Buoyant Japanese stocks led Asian stocks to modest gains on Monday, helping to offset some of the gloom from soft Chinese data, while the dollar firmed against the euro and yen after receiving a boost from upbeat US indicators.
Spreadbetters saw a slightly lower open for Britain’s FTSE, Germany’s DAX and France’s CAC in the wake of the soft Chinese indicators, which have added to doubts about whether the world’s second-largest economy is stabilising.
MSCI's broadest index of Asia-Pacific shares outside Japan rose 0.5 per cent. Hong Kong's Hang Seng added 1.2 per cent, Australian stocks advanced 0.6 per cent and South Korea's Kospi was little changed.
Tokyo's Nikkei climbed 0.6 per cent, buoyed by a weekend media report that Japan was poised to delay a sales tax hike set for April 2017. Hopes for more government fiscal stimulus also favoured Japanese shares.
It held some of its early gains despite a denial by Japan's top government spokesman on Monday that Prime Minister Shinzo Abe has decided to postpone the tax hike.
"There is no such fact. It is utterly groundless," Chief Cabinet Secretary Yoshihide Suga told a news conference, repeating that the government will increase the levy as planned unless there was a financial crisis on the scale of the Lehman Brothers collapse or a major natural disaster.
Shanghai stocks initially fell on the downbeat China data released over the weekend, but pared the losses to trade 0.3 per cent higher after the country’s securities regulator denied media reports it was cracking down on fundraising and mergers and acquisitions in certain sectors.
Indicators released on Saturday showed China’s investment, factory output and retail sales all grew more slowly than expected in April, raising fears that a bounce seen in March is fizzling.

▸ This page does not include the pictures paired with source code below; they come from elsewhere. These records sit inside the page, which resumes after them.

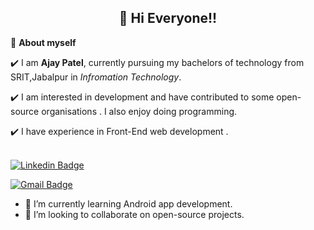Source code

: 
<!-- WAKING HAND WITH GOOD TO HAVE YOU TEXT-->
<h2 align=center>👋 Hi Everyone!!</h2>


<!--ABOUT ME CODE-->
🌱 **About myself**<br>

✔️ I am **Ajay Patel**, currently pursuing my bachelors of technology from SRIT,Jabalpur in *Infromation Technology*. <br>

✔️ I am interested in development and have contributed to some open-source organisations . I also enjoy doing programming. <br>

✔️ I have experience in Front-End web development .<br>
<br>


<!-- SOCAIL MEDIA HANDLES -->
[![Linkedin Badge](https://img.shields.io/badge/-Ajaypatel-blue?style=flat-square&logo=Linkedin&logoColor=white&link=https://www.linkedin.com/in/ajay-patel-4934a9145/)](https://www.linkedin.com/in/ajay-patel-4934a9145/)

[![Gmail Badge](https://img.shields.io/badge/-Ajaypatelap1504@gmail.com-c14438?style=flat-square&logo=Gmail&logoColor=white&link=mailto:ajaypatelap1504@gmail.com)](mailto:ajaypatelap1504@gmail.com)



- 🌱 I’m currently learning Android app development.
- 👯 I’m looking to collaborate on open-source projects.

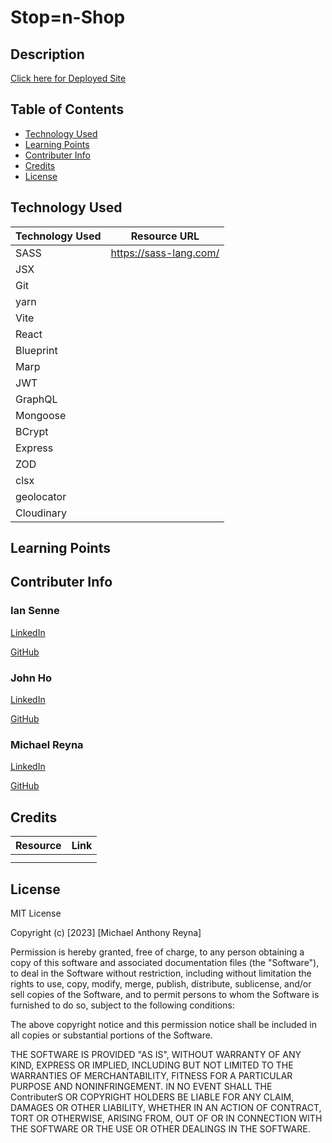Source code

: # Stop=n-Shop

## Description



[Click here for Deployed Site]()

## Table of Contents 
* [Technology Used](#technology-used)
* [Learning Points](#learning-points)
* [Contributer Info](#contributer-info)
* [Credits](#credits)
* [License](#license)

## Technology Used

| Technology Used         | Resource URL           | 
| ------------- |:-------------:| 
| SASS  |  https://sass-lang.com/   | 
| JSX  |     |   
| Git  |     |  
| yarn |     |
| Vite |     |
| React |     |
| Blueprint |     |
| Marp |     |
| JWT |     |
| GraphQL |     |
| Mongoose |     |
| BCrypt |     |
| Express |     |
| ZOD |     |
| clsx |     |
| geolocator |     |
| Cloudinary |     |

## Learning Points



## Contributer Info

### Ian Senne
[LinkedIn]()

[GitHub]()

### John Ho
[LinkedIn]()

[GitHub]()

### Michael Reyna
[LinkedIn]()

[GitHub]()

## Credits 

|Resource | Link |
|-------|:-------:|
| |  |
|      |    |
## License
MIT License

Copyright (c) [2023] [Michael Anthony Reyna]

Permission is hereby granted, free of charge, to any person obtaining a copy
of this software and associated documentation files (the "Software"), to deal
in the Software without restriction, including without limitation the rights
to use, copy, modify, merge, publish, distribute, sublicense, and/or sell
copies of the Software, and to permit persons to whom the Software is
furnished to do so, subject to the following conditions:

The above copyright notice and this permission notice shall be included in all
copies or substantial portions of the Software.

THE SOFTWARE IS PROVIDED "AS IS", WITHOUT WARRANTY OF ANY KIND, EXPRESS OR
IMPLIED, INCLUDING BUT NOT LIMITED TO THE WARRANTIES OF MERCHANTABILITY,
FITNESS FOR A PARTICULAR PURPOSE AND NONINFRINGEMENT. IN NO EVENT SHALL THE
ContributerS OR COPYRIGHT HOLDERS BE LIABLE FOR ANY CLAIM, DAMAGES OR OTHER
LIABILITY, WHETHER IN AN ACTION OF CONTRACT, TORT OR OTHERWISE, ARISING FROM,
OUT OF OR IN CONNECTION WITH THE SOFTWARE OR THE USE OR OTHER DEALINGS IN THE
SOFTWARE.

“Chinese data over the weekend managed to miss market expectations for every single release: credit growth, industrial production, retail sales, and fixed-asset investment,” wrote Angus Nicholson, market analyst at IG in Melbourne.
“The miss on the activity front wasn’t a huge surprise given we already saw a levelling off in the PMIs, but the dramatic slowing in credit growth will be raising some red flags in the already-reversing commodities space.”

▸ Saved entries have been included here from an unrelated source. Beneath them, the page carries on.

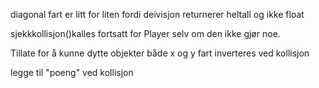 diagonal fart er litt for liten fordi deivisjon returnerer heltall og ikke float

sjekkkollisjon()kalles fortsatt for Player selv om den ikke gjør noe.

Tillate for å kunne dytte objekter
både x og y fart inverteres ved kollisjon

legge til "poeng" ved kollisjon



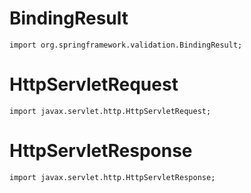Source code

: # BindingResult #

``import org.springframework.validation.BindingResult;``

# HttpServletRequest #

``import javax.servlet.http.HttpServletRequest;``

# HttpServletResponse #

``import javax.servlet.http.HttpServletResponse;``
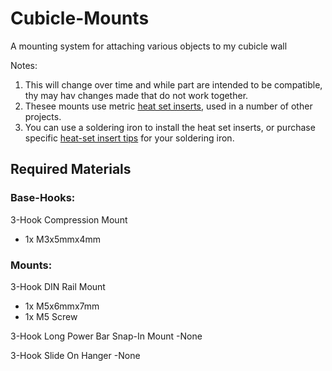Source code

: # Cubicle-Mounts
A mounting system for attaching various objects to my cubicle wall

Notes:
1. This will change over time and while part are intended to be compatible, thy may hav changes made that do not work together. 
2. Thesee mounts use metric [heat set inserts](https://www.amazon.ca/Glarks-Threaded-Embedment-Assortment-Printing/dp/B07L96KVP3/ref=sxin_15_pa_sp_search_thematic_sspa?content-id=amzn1.sym.e251a9a8-91a9-4f1e-be32-505687a120a3%3Aamzn1.sym.e251a9a8-91a9-4f1e-be32-505687a120a3&crid=2Q3TAXJ6FMODE&cv_ct_cx=heat+set+insert&dib=eyJ2IjoiMSJ9.yiQBxDLLKE5smeU4BqMiGxMb982oXHtBq9L2frgSwTNw3fR0USb5KxaFiZ4dOvXDQQ1lfd9x2an7GSO9mpuKog.vCoxxnXWvNFWb8vX1-RFcONXOJBMs_K6Q4FvisKskkU&dib_tag=se&keywords=heat+set+insert&pd_rd_i=B07L96KVP3&pd_rd_r=c37d2706-dc50-419f-8a0b-b615457108fa&pd_rd_w=SacDt&pd_rd_wg=BHCiK&pf_rd_p=e251a9a8-91a9-4f1e-be32-505687a120a3&pf_rd_r=F9TWGZ5SNAX75PPR7FTG&qid=1731201476&sbo=RZvfv%2F%2FHxDF%2BO5021pAnSA%3D%3D&sprefix=heat+set+insert%2Caps%2C145&sr=1-4-0db4faf6-3485-4ed7-80e2-7395e0b5d027-spons&sp_csd=d2lkZ2V0TmFtZT1zcF9zZWFyY2hfdGhlbWF0aWM&psc=1), used in a number of other projects.
3. You can use a soldering iron to install the heat set inserts, or purchase specific [heat-set insert tips](https://www.amazon.ca/s?k=heat+set+insert+tip+tool&crid=2KHIT0COQ8ZKZ&sprefix=heat+set+insert+tool%2Caps%2C339&ref=nb_sb_ss_ts-doa-p_3_20) for your soldering iron. 


## Required Materials

### Base-Hooks:
3-Hook Compression Mount   
  - 1x M3x5mmx4mm 



### Mounts:
3-Hook DIN Rail Mount
  - 1x M5x6mmx7mm
  - 1x M5 Screw

3-Hook Long Power Bar Snap-In Mount
  -None

3-Hook Slide On Hanger
  -None
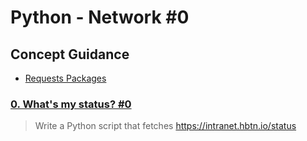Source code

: # Python - Network #0
## Concept Guidance
* [Requests Packages](https://2.python-requests.org//en/master/)
### [0. What's my status? #0](./0-hbtn_status.py)
> Write a Python script that fetches https://intranet.hbtn.io/status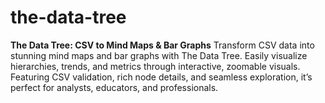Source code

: # the-data-tree
**The Data Tree: CSV to Mind Maps &amp; Bar Graphs**   Transform CSV data into stunning mind maps and bar graphs with The Data Tree. Easily visualize hierarchies, trends, and metrics through interactive, zoomable visuals. Featuring CSV validation, rich node details, and seamless exploration, it’s perfect for analysts, educators, and professionals.
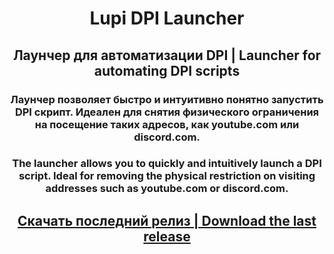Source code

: <h1 align="center">Lupi DPI Launcher</h1>
<h2 align="center">Лаунчер для автоматизации DPI | Launcher for automating DPI scripts</h2>
<h3 align="center">Лаунчер позволяет быстро и интуитивно понятно запустить DPI скрипт. Идеален для снятия физического ограничения на посещение таких адресов, как youtube.com или discord.com.</h3>
<h3 align="center">The launcher allows you to quickly and intuitively launch a DPI script. Ideal for removing the physical restriction on visiting addresses such as youtube.com or discord.com.</h3>
<h2 align="center"><a href="https://github.com/0netervezer0/GoodByeDPI-Launcher/releases/tag/0.2">Скачать последний релиз | Download the last release</a></h2>
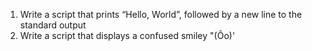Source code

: 1. Write a script that prints “Hello, World”, followed by a new line to the standard output 
2. Write a script that displays a confused smiley "(Ôo)'
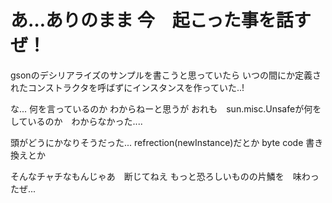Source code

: # あ…ありのまま 今　起こった事を話すぜ！

gsonのデシリアライズのサンプルを書こうと思っていたら
いつの間にか定義されたコンストラクタを呼ばずにインスタンスを作っていた..!

な... 何を言っているのか わからねーと思うが
おれも　sun.misc.Unsafeが何をしているのか　わからなかった....

頭がどうにかなりそうだった...
refrection(newInstance)だとか
byte code 書き換えとか

そんなチャチなもんじゃあ　断じてねえ
もっと恐ろしいものの片鱗を　味わったぜ...
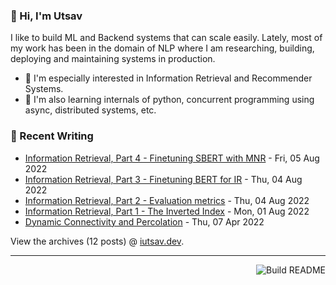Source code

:### 👋 Hi, I'm Utsav

I like to build ML and Backend systems that can scale easily. Lately, most of my work has been in the domain of NLP where I am researching, building, deploying and maintaining systems in production.
 - 🔭 I'm especially interested in Information Retrieval and Recommender Systems.
 - 🌱 I'm also learning internals of python, concurrent programming using async, distributed systems, etc.

### 📝 Recent Writing

<!-- writing starts -->
* [Information Retrieval, Part 4 - Finetuning SBERT with MNR](https://iutsav.dev/posts/information_retrieval_4_finetuning_sbert_with_mnr/) - Fri, 05 Aug 2022
* [Information Retrieval, Part 3 - Finetuning BERT for IR](https://iutsav.dev/posts/information_retrieval_3_finetuning_bert_for_ir/) - Thu, 04 Aug 2022
* [Information Retrieval, Part 2 - Evaluation metrics](https://iutsav.dev/posts/information_retrieval_2_evaluation_metrics/) - Thu, 04 Aug 2022
* [Information Retrieval, Part 1 - The Inverted Index](https://iutsav.dev/posts/information_retrieval_1_classic_ir/) - Mon, 01 Aug 2022
* [Dynamic Connectivity and Percolation](https://iutsav.dev/posts/dynamic_connectivity_and_percolation/) - Thu, 07 Apr 2022
<!-- writing ends -->

View the archives (<!-- writing_count starts -->12<!-- writing_count ends --> posts) @ [iutsav.dev](https://iutsav.dev).

---
<a href="https://github.com/kuutsav/kuutsav/actions"><img src="https://github.com/kuutsav/kuutsav/workflows/Build%20README/badge.svg?branch=master" align="right" alt="Build README"></a>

Aluminium was stuck near a one-month low and copper was in close reach of a two-month low.
Commodities were hurt as the dollar reached a two-week high against a basket of currencies on Friday’s upbeat April U.S. retail sales data, which jumped 1.3 per cent for the largest gain since March 2015.
A stronger greenback tends to weigh on non-U.S. buyers of dollar-denominated commodities.

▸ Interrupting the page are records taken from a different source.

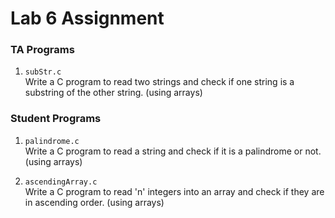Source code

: # Lab 6 Assignment

### TA Programs

1. `subStr.c`  
   Write a C program to read two strings and check if
   one string is a substring of the other string. (using arrays)

### Student Programs

1. `palindrome.c`  
   Write a C program to read a string and check if
   it is a palindrome or not. (using arrays)

2. `ascendingArray.c`  
   Write a C program to read 'n' integers into an array
   and check if they are in ascending order. (using arrays)

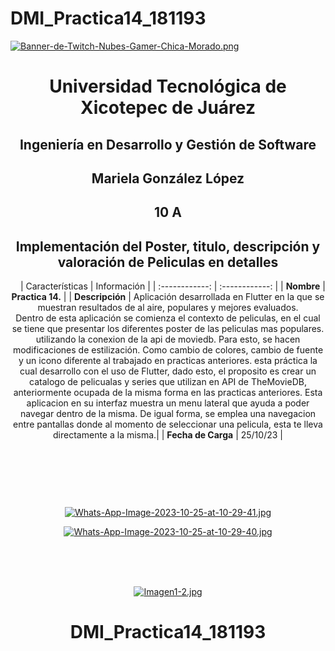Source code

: # DMI_Practica14_181193

[![Banner-de-Twitch-Nubes-Gamer-Chica-Morado.png](https://i.postimg.cc/15q3LFXF/Banner-de-Twitch-Nubes-Gamer-Chica-Morado.png)](https://postimg.cc/MvzwBvyZ)

<div align="center">
  
# Universidad Tecnológica de Xicotepec de Juárez


## Ingeniería en Desarrollo y Gestión de Software
## Mariela González López
## 10 A
## Implementación del Poster, titulo, descripción y valoración de Peliculas en detalles
&nbsp;
&nbsp;
|  Características |  Información |
| :------------: | :------------: |
| **Nombre**  |  **Practica 14.**  |
| **Descripción**  | Aplicación desarrollada en Flutter en la que se muestran resultados de al aire, populares y mejores evaluados. <br> Dentro de esta aplicación se comienza el contexto de peliculas, en el cual se tiene que presentar los diferentes poster de las peliculas mas populares. utilizando la conexion de la api de moviedb. Para esto, se hacen modificaciones de estilización. Como cambio de colores, cambio de fuente y un icono diferente al trabajado en practicas anteriores. esta práctica la cual desarrollo con el uso de Flutter, dado esto, el proposito es crear un catalogo de pelicualas y series que utilizan en API de TheMovieDB, anteriormente ocupada de la misma forma en las practicas anteriores. Esta aplicacion en su interfaz muestra un menu lateral que ayuda a poder navegar dentro de la misma. De igual forma, se emplea una navegacion entre pantallas donde al momento de seleccionar una pelicula, esta te lleva directamente a la misma.|
|  **Fecha de Carga** | 25/10/23  |

&nbsp;
&nbsp;

&nbsp;
&nbsp;

<br>

[![Whats-App-Image-2023-10-25-at-10-29-41.jpg](https://i.postimg.cc/HLCZHfRR/Whats-App-Image-2023-10-25-at-10-29-41.jpg)](https://postimg.cc/G4qJxScx)

[![Whats-App-Image-2023-10-25-at-10-29-40.jpg](https://i.postimg.cc/LsBysxMX/Whats-App-Image-2023-10-25-at-10-29-40.jpg)](https://postimg.cc/4KyvLbyk)

<br>
<br>
<br>

[![Imagen1-2.jpg](https://i.postimg.cc/x1swjyVj/Imagen1-2.jpg)](https://postimg.cc/0zwWcSNh)
# DMI_Practica14_181193
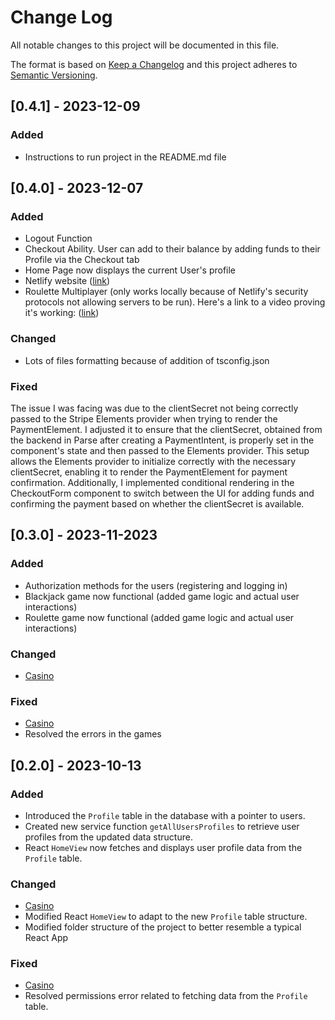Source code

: # Change Log
All notable changes to this project will be documented in this file.
 
The format is based on [Keep a Changelog](http://keepachangelog.com/)
and this project adheres to [Semantic Versioning](http://semver.org/).


## [0.4.1] - 2023-12-09
### Added
- Instructions to run project in the README.md file

## [0.4.0] - 2023-12-07

### Added
- Logout Function
- Checkout Ability. User can add to their balance by adding funds to their Profile via the Checkout tab
- Home Page now displays the current User's profile
- Netlify website ([link](https://mwdroulette.netlify.app/))
- Roulette Multiplayer (only works locally because of Netlify's security protocols not allowing servers to be run). Here's a link to a video proving it's working: ([link](https://drive.google.com/file/d/108Xd1CjPFcZewJS5mTB4LH7wlpM3sg1X/view?usp=drive_link))
  
### Changed
- Lots of files formatting because of addition of tsconfig.json

### Fixed
The issue I was facing was due to the clientSecret not being correctly passed to the Stripe Elements provider when trying to render the PaymentElement. I adjusted it to ensure that the clientSecret, obtained from the backend in Parse after creating a PaymentIntent, is properly set in the component's state and then passed to the Elements provider. This setup allows the Elements provider to initialize correctly with the necessary clientSecret, enabling it to render the PaymentElement for payment confirmation. Additionally, I implemented conditional rendering in the CheckoutForm component to switch between the UI for adding funds and confirming the payment based on whether the clientSecret is available.

## [0.3.0] - 2023-11-2023

### Added

- Authorization methods for the users (registering and logging in)
- Blackjack game now functional (added game logic and actual user interactions)
- Roulette game now functional (added game logic and actual user interactions)

### Changed
  
- [Casino](https://github.com/jgutier7/mwd-casino-project)


 
### Fixed
 
- [Casino](https://github.com/jgutier7/mwd-casino-project)
- Resolved the errors in the games


## [0.2.0] - 2023-10-13

### Added

- Introduced the `Profile` table in the database with a pointer to users.
- Created new service function `getAllUsersProfiles` to retrieve user profiles from the updated data structure.
- React `HomeView` now fetches and displays user profile data from the `Profile` table.

### Changed
  
- [Casino](https://github.com/jgutier7/mwd-casino-project)
- Modified React `HomeView` to adapt to the new `Profile` table structure.
- Modified folder structure of the project to better resemble a typical React App
 
### Fixed
 
- [Casino](https://github.com/jgutier7/mwd-casino-project)
- Resolved permissions error related to fetching data from the `Profile` table.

The dollar rose 0.2 per cent to 108.89 yen after spiking briefly on Friday to 109.57, its highest since late April, in reaction to strong US data.
The euro was flat at $1.1305 after slipping to a two-week low of $1.1283 on Friday.
The Australian dollar slipped to two month low of $0.7236 earlier on Monday before crawling back to $0.7285.
US crude oil gained 1.3 per cent to $46.81 a barrel after shedding more than 1 per cent Friday on the dollar’s gains. Brent rose 1.3 per cent to $48.45 a barrel after falling 0.5 per cent on Friday.
Output falls in Nigeria, worries about political instability in Venezuela and long-term bar Goldman Sachs saying almost two years of oversupply in the market had ended supported crude oil, although rising OPEC output and a stronger dollar capped gains.